The point of a computer operating system is to abstract all of the "interesting" parts of a computer in a way that allows application programmers to make use of them. Think back. Disk Operating System, or DOS, existed to read applications off of disks and to allow those applications to read and write to disks. Without a disk operating system, application providers would need to partner up with both computer and disk drive providers to deliver an application suite. Some amount of application code would need to exist in the ROM of the computer just to read the rest of the application suite off the disk.
This is largely the state of the web today. A complete web application utilizes a wide variety of web services for distribution, authentication, session management, search, etc. To deliver a web application today, you need to deliver an entire web server, or fleet of web servers. You can partner with other businesses for site hosting, back-end databases, and storage. You can utilize relatively common components, such as with LAMP. Nevertheless, as it stands, it is impossible to define a complete and relatively complex web application that can be freely moved from one operating environment to another.
Many of the critical services needed by a web application can be hosted by the local desktop. I argue a WOS must include a reference server, though I don't know if that is the only solution. What I do know is that one desktop server doesn't scale well to applications that could have users across the entire web. It is therefore critical the application just as easily makes use of commodity web services. That is the benefit of using a WOS. It provides the abstraction to make an web application that can scale without modification.
The interactions we can have with the web are much more interesting than the interactions we can have with disks, but I think the analogy holds. There are even some important interactions with disks that current desktop operating systems don't support, but that is a another story. I even go so far as to say that using a WOS should allow you move your applications to an entirely different web, off of the Internet and onto a private LAN. It is only some subset of the web that can be truly abstracted in this way and many web applications will have dependencies that don't allow them to work independent of the Internet.
That subset of services that can be made independent of the Internet is what is important to a WOS.
Growing the market for web services
I don't mean to say that a WOS developer should focus only on the server-side. A WOS must provide an environment where those web services can be consumed by a sufficiently large market. In this context, it can be critically important to provide a rich set of client services and template applications to simplify application development. Some people seem to get this secondary objective of a WOS confused, such as the blogger quoted below.
But what is a WebOS (not to be confused with another definition of the term, see here), or a Webtop, anyway ? Here’s a simple definition: WebOS is a virtual operating system that runs in your web browser. More precisely, it’s a set of applications running in a web browser that together mimic, replace or largely supplement a desktop OS environment.The "webtop" functionality is important in the simplicity it provides in creating web application, but I think Wikipedia's definition is closer to correct. I struggle, however, to see where a webtop alone will significantly help generate the next killer web application. Web browsers already support tabbing and there are plenty of AJAX frameworks for producing rich interfaces. While a webtop and set of example applications seems necessary to be recognized as a WebOS, do any of these webtops offer sufficient benefit to application developers to lock themselves into one of them?

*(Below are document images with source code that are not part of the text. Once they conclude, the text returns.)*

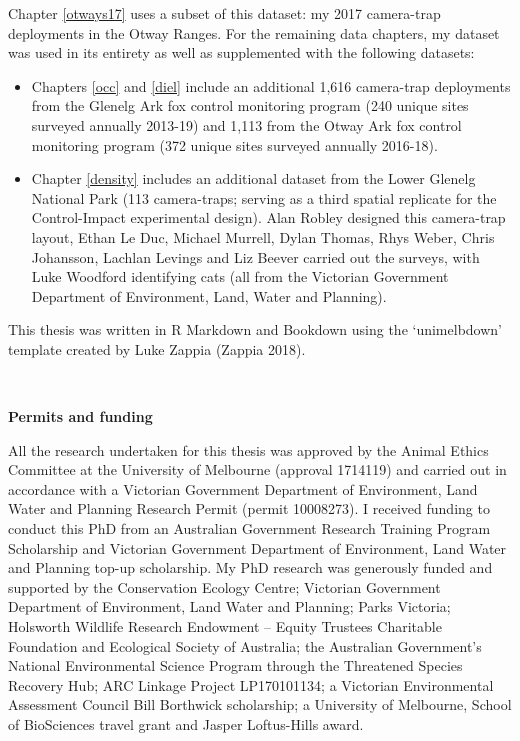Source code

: \documentclass[11pt,a4paper,titlepage,twoside,openright]{style/unimelbthesis}
\begin{document}
\begin{frontmatter}
\begin{preface}
    Chapter \ref{otways17} uses a subset of this dataset: my 2017 camera-trap deployments in the Otway Ranges. For the remaining data chapters, my dataset was used in its entirety as well as supplemented with the following datasets:
    \begin{itemize}
    \item
      Chapters \ref{occ} and \ref{diel} include an additional 1,616 camera-trap deployments from the Glenelg Ark fox control monitoring program (240 unique sites surveyed annually 2013-19) and 1,113 from the Otway Ark fox control monitoring program (372 unique sites surveyed annually 2016-18).
    \item
      Chapter \ref{density} includes an additional dataset from the Lower Glenelg National Park (113 camera-traps; serving as a third spatial replicate for the Control-Impact experimental design). Alan Robley designed this camera-trap layout, Ethan Le Duc, Michael Murrell, Dylan Thomas, Rhys Weber, Chris Johansson, Lachlan Levings and Liz Beever carried out the surveys, with Luke Woodford identifying cats (all from the Victorian Government Department of Environment, Land, Water and Planning).
    \end{itemize}
    This thesis was written in R Markdown and Bookdown using the `unimelbdown' template created by Luke Zappia (Zappia 2018).

    \(~\)

    \textbf{Permits and funding}

    All the research undertaken for this thesis was approved by the Animal Ethics Committee at the University of Melbourne (approval 1714119) and carried out in accordance with a Victorian Government Department of Environment, Land Water and Planning Research Permit (permit 10008273). I received funding to conduct this PhD from an Australian Government Research Training Program Scholarship and Victorian Government Department of Environment, Land Water and Planning top-up scholarship. My PhD research was generously funded and supported by the Conservation Ecology Centre; Victorian Government Department of Environment, Land Water and Planning; Parks Victoria; Holsworth Wildlife Research Endowment -- Equity Trustees Charitable Foundation and Ecological Society of Australia; the Australian Government's National Environmental Science Program through the Threatened Species Recovery Hub; ARC Linkage Project LP170101134; a Victorian Environmental Assessment Council Bill Borthwick scholarship; a University of Melbourne, School of BioSciences travel grant and Jasper Loftus-Hills award.


\end{preface}
\end{frontmatter}
\end{document}
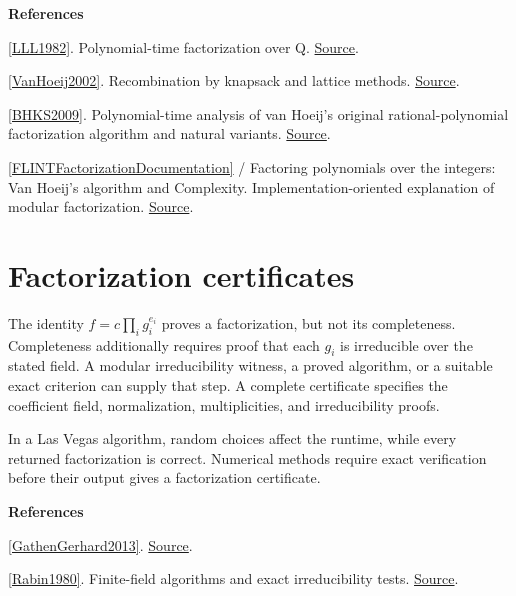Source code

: \documentclass[11pt,a4paper,oneside,openany]{book}
\newenvironment{sources}{\par\smallskip\begingroup\footnotesize\color{atlasgray}\leftskip=10pt\setlength{\parskip}{2pt}}{\par\endgroup\smallskip}
\begin{document}
\begin{sources}
\textbf{References}\par\smallskip
\noindent\hyperlink{ref:LLL1982}{[LLL1982]}. Polynomial-time factorization over Q. \href{https://doi.org/10.1007/BF01457454}{Source}.\par
\noindent\hyperlink{ref:VanHoeij2002}{[VanHoeij2002]}. Recombination by knapsack and lattice methods. \href{https://doi.org/10.1006/jnth.2001.2763}{Source}.\par
\noindent\hyperlink{ref:BHKS2009}{[BHKS2009]}. Polynomial-time analysis of van Hoeij's original rational-polynomial factorization algorithm and natural variants. \href{https://www.numdam.org/articles/10.5802/jtnb.655/}{Source}.\par
\noindent\hyperlink{ref:FLINTFactorizationDocumentation}{[FLINTFactorizationDocumentation]} / Factoring polynomials over the integers: Van Hoeij's algorithm and Complexity. Implementation-oriented explanation of modular factorization. \href{https://flintlib.org/doc/algorithms/polynomials/factoring-finite-fields.html}{Source}.\par
\end{sources}\color{black}
\section{Factorization certificates}
\color{black} The identity \(f=c\prod_i g_i^{e_i}\) proves a factorization, but not its completeness. Completeness additionally requires proof that each \(g_i\) is irreducible over the stated field. A modular irreducibility witness, a proved algorithm, or a suitable exact criterion can supply that step. A complete certificate specifies the coefficient field, normalization, multiplicities, and irreducibility proofs.\par
\color{black} In a Las Vegas algorithm, random choices affect the runtime, while every returned factorization is correct. Numerical methods require exact verification before their output gives a factorization certificate.\par
\begin{sources}
\textbf{References}\par\smallskip
\noindent\hyperlink{ref:GathenGerhard2013}{[GathenGerhard2013]}.  \href{https://doi.org/10.1017/CBO9781139856065}{Source}.\par
\noindent\hyperlink{ref:Rabin1980}{[Rabin1980]}. Finite-field algorithms and exact irreducibility tests. \href{https://doi.org/10.1137/0209024}{Source}.\par
\end{sources}\color{black}
\end{document}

How a WOS will generate cash
Consumers want everything to be free. That is, they want it to cost them so little effort or resource that they don't even know they are paying. This is where a WOS has some real potential. A WOS can turn all of those profitless web application companies into differentiated web service providers. How?--by putting a line between what is scarce and what is abundant.

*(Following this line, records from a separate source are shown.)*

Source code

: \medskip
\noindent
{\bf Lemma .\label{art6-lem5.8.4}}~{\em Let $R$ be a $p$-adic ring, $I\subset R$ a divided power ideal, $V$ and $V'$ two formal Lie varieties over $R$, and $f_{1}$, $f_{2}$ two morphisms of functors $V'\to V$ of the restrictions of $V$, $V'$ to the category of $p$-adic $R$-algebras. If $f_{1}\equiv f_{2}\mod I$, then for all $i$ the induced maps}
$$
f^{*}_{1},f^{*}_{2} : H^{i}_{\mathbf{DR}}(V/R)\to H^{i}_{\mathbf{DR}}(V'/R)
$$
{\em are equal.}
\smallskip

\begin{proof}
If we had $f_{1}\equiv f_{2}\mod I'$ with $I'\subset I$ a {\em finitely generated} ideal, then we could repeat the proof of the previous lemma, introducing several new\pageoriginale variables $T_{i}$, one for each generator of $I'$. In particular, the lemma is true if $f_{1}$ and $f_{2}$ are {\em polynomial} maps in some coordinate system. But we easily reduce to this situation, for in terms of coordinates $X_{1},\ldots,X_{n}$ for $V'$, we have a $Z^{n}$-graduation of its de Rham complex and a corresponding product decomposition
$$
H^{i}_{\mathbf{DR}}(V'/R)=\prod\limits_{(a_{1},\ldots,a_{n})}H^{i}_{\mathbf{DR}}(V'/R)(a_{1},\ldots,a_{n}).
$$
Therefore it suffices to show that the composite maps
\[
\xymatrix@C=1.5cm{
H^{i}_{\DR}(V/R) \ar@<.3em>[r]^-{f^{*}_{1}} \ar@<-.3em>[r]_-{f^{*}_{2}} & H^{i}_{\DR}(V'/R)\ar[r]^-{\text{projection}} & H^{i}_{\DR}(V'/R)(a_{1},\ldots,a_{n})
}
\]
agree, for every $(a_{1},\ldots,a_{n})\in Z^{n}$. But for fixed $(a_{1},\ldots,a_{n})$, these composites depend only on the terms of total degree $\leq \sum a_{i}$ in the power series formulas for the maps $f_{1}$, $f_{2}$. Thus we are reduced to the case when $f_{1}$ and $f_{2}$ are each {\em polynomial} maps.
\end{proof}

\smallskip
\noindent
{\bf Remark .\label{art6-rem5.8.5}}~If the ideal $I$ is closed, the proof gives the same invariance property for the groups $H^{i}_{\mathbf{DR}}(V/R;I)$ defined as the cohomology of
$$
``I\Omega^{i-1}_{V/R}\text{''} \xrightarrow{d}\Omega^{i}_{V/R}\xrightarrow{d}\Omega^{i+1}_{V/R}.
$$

Software is abundant. Given enough time, someone is going to write this WOS of the future and make it open source, so there is little hope of making money off of selling one in the long term. Though there is little money-making potential for someone making just the software for a WOS, there is significant value for the service, content, and hardware providers. The existence of a WOS can increase the number of their consumers and provide the infrastructure they need for revenue, such as micropayments. The most successful WOS will turn the scarce service and content resources into commodities, maximizing their availability.

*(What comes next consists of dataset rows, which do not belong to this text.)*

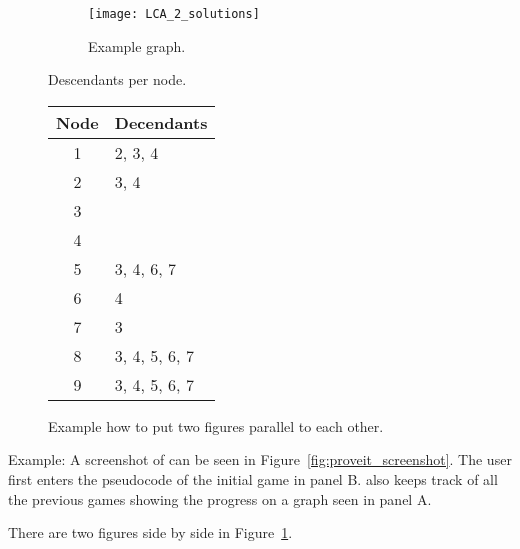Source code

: \begin{figure} [htbp]
  \centering
\begin{subfigure}[c]{0.45\textwidth}
\texttt{[image: LCA\_2\_solutions]}
\caption{Example graph.}
\end{subfigure}
\hfil
\begin{subtable}[c]{0.3\textwidth}
\centering
\caption{Descendants per node.}
\begin{tabular}{cl}
  \toprule
	Node & Decendants \\
  \midrule
  1 & 2, 3, 4 \\
  2 & 3, 4 \\
  3 & \\
  4 & \\
  5 & 3, 4, 6, 7 \\
  6 & 4 \\
  7 & 3 \\
  8 & 3, 4, 5, 6, 7\\
  9 & 3, 4, 5, 6, 7\\
  \bottomrule
\end{tabular}
\end{subtable}
%
\caption{Example how to put two figures parallel to each other.}
\label{fig:LCA_2_solutions}
\end{figure}


Example: A screenshot of \proveit can be seen in Figure~\ref{fig:proveit_screenshot}. The user first enters the pseudocode of the initial game in panel B. \proveit also keeps track of all the previous games showing the progress on a graph seen in panel A.

There are two figures side by side in Figure~\ref{fig:LCA_2_solutions}.

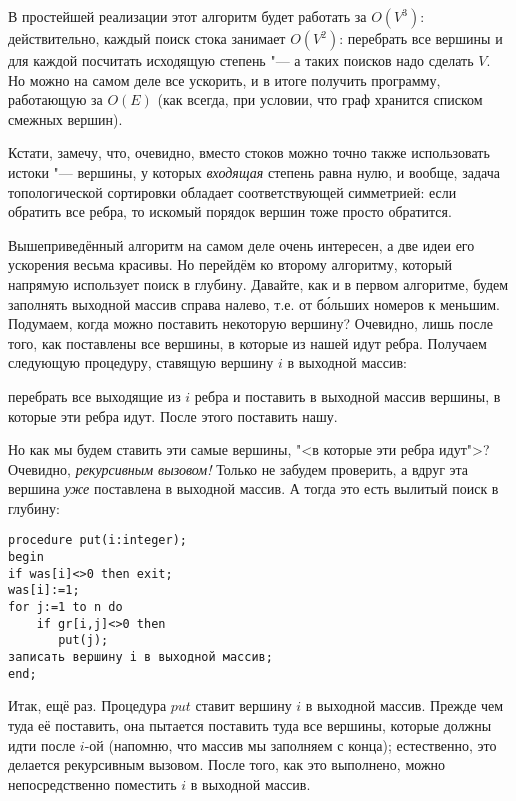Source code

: В простейшей реализации этот алгоритм будет работать за $O(V^3)$: действительно, каждый поиск стока 
занимает $O(V^2)$: перебрать все вершины и для каждой посчитать исходящую степень "--- а таких 
поисков надо сделать $V$. Но можно на самом деле все ускорить, и в итоге получить программу, 
работающую за $O(E)$ (как всегда, при условии, что граф хранится списком смежных вершин).


Кстати, замечу, что, очевидно, вместо стоков можно точно также использовать истоки "--- вершины, у 
которых \textit{входящая} степень равна нулю, и вообще, задача топологической сортировки обладает 
соответствующей симметрией: если обратить все ребра, то искомый порядок вершин тоже просто 
обратится.

Вышеприведённый алгоритм на самом деле очень интересен, а две идеи его ускорения весьма красивы. Но 
перейдём ко второму алгоритму, который напрямую использует поиск в глубину. Давайте, как и в первом 
алгоритме, будем заполнять выходной массив справа налево, т.е. от б\'{о}льших номеров к меньшим. 
Подумаем, когда можно поставить некоторую вершину? Очевидно, лишь после того, как поставлены все 
вершины, в которые из нашей идут ребра. Получаем следующую процедуру, ставящую вершину $i$ в 
выходной массив: 
\begin{center}
перебрать все выходящие из $i$ ребра и поставить в выходной массив вершины, в 
которые эти ребра идут. После этого поставить нашу. 
\end{center}
Но как мы будем ставить эти самые вершины, "<в которые эти ребра идут">? Очевидно, 
\textit{рекурсивным вызовом!} Только не забудем проверить, а вдруг эта вершина \textit{уже} поставлена в 
выходной массив. А тогда это есть вылитый поиск в глубину:
\begin{codesampleo}\begin{verbatim}
procedure put(i:integer);
begin
if was[i]<>0 then exit;
was[i]:=1;
for j:=1 to n do
    if gr[i,j]<>0 then
       put(j);
записать вершину i в выходной массив;
end;
\end{verbatim}
\end{codesampleo}
Итак, ещё раз. Процедура $put$ ставит вершину $i$ в выходной массив. Прежде чем туда её поставить, 
она пытается поставить туда все вершины, которые должны идти после $i$-ой (напомню, что массив мы 
заполняем с конца); естественно, это делается рекурсивным вызовом. После того, как это выполнено, 
можно непосредственно поместить $i$ в выходной массив.


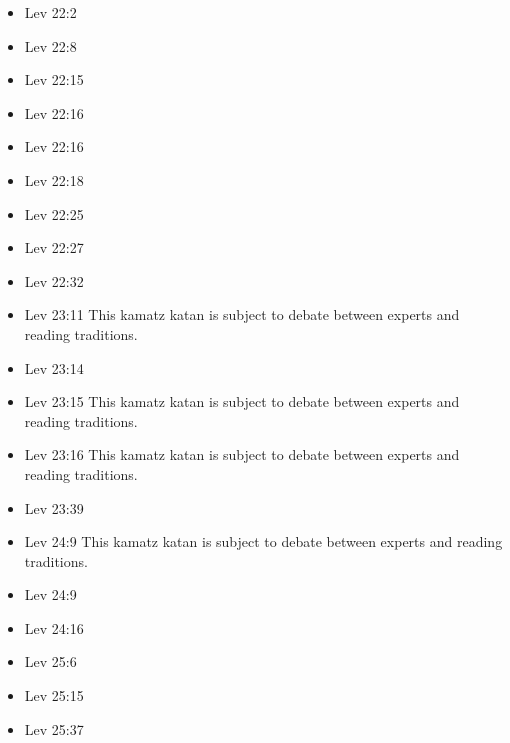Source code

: \documentclass[14pt]{article}
\begin{document}
\begin{multicols}{2}
\begin{itemize}
\item Lev 22:2

\item Lev 22:8

\item Lev 22:15

\item Lev 22:16

\item Lev 22:16

\item Lev 22:18

\item Lev 22:25

\item Lev 22:27

\item Lev 22:32

\item Lev 23:11 This kamatz katan is subject to debate between experts and reading traditions.

\item Lev 23:14

\item Lev 23:15 This kamatz katan is subject to debate between experts and reading traditions.

\item Lev 23:16 This kamatz katan is subject to debate between experts and reading traditions.

\item Lev 23:39

\item Lev 24:9 This kamatz katan is subject to debate between experts and reading traditions.

\item Lev 24:9

\item Lev 24:16

\item Lev 25:6

\item Lev 25:15

\item Lev 25:37


\end{itemize}
\end{multicols}
\end{document}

At first, nervous service and content providers may be reluctant to feed such an ecosystem where they are on level ground with their competitors. They will wonder if they will be able to sustain their value. Eventually, they will learn that there is still value in their brand, their services, and their content. Why? Brands are scarce, because attention is finite and it takes attention to build confidence. Services require resources and expertise, and are therefore scarce. Despite the seeming abundance of user-generated content and the high-availability of copies of any particular content, there is a finite amount of content available to sustain the value of any given brand. Though new markets can be generated on top of an existing consumer base, the ability to generate content that is suitable to an existing target market is limited to a finite set of content providers. In other words, people will get bored watching home videos of cats climbing the curtains.
With the scarcity of services and content, the abundant WOS will simply be the catalyst for revenue. The hardware is a story for another day.
To conclude, here are the top 10 characteristics I see for the winning WOS:
- It will be a standard, not a single implementation.
- It will be implemented with open source software at least once.
- It will be packaged with a web browser, like Flock.
- It will make transparent use of free (community-based), fee-based, subscription-based, or advertising-based web services when local services aren't sufficient.
- It will make use of open identity services, like OpenID.
- It will provide namespace and tunneling services, like Paper Airplane.
- It will provide media playback, publishing, and subscription services, like Democracy and Broadcast Machine.
- It will work on any network, including a network of a single computer.
- It will be accessible, isolating the application presentation such that the interface can be implemented independent from the core application.
- It will provide bandwidth aggregation, like BitTorrent.